───── Material for this exercise

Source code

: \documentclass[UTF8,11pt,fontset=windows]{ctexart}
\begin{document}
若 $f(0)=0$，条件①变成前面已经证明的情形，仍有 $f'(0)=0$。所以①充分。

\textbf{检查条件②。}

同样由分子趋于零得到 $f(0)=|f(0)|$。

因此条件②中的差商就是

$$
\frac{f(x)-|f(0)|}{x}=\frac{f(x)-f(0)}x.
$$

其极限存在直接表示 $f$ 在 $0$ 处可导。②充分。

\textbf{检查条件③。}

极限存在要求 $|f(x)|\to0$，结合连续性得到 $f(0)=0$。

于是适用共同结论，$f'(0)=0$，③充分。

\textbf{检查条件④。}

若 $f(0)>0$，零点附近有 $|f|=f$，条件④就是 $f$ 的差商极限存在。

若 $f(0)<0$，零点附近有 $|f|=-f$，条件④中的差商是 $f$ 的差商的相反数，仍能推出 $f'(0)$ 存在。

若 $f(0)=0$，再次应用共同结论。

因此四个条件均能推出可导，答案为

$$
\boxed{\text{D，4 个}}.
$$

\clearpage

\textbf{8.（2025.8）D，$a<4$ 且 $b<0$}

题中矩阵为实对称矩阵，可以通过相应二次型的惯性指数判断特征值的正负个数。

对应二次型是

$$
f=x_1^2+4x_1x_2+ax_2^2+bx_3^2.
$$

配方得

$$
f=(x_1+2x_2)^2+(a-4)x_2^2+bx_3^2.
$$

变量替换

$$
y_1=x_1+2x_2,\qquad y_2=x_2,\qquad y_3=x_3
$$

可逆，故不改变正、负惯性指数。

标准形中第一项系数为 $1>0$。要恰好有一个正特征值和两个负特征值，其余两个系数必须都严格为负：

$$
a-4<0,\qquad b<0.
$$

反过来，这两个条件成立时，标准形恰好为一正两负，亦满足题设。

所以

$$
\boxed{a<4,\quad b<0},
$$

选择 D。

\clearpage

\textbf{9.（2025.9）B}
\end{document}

──────────

Search the records for lines holding the word "qquad", then copy each line you find.

y_1=x_1+2x_2,\qquad y_2=x_2,\qquad y_3=x_3
a-4<0,\qquad b<0.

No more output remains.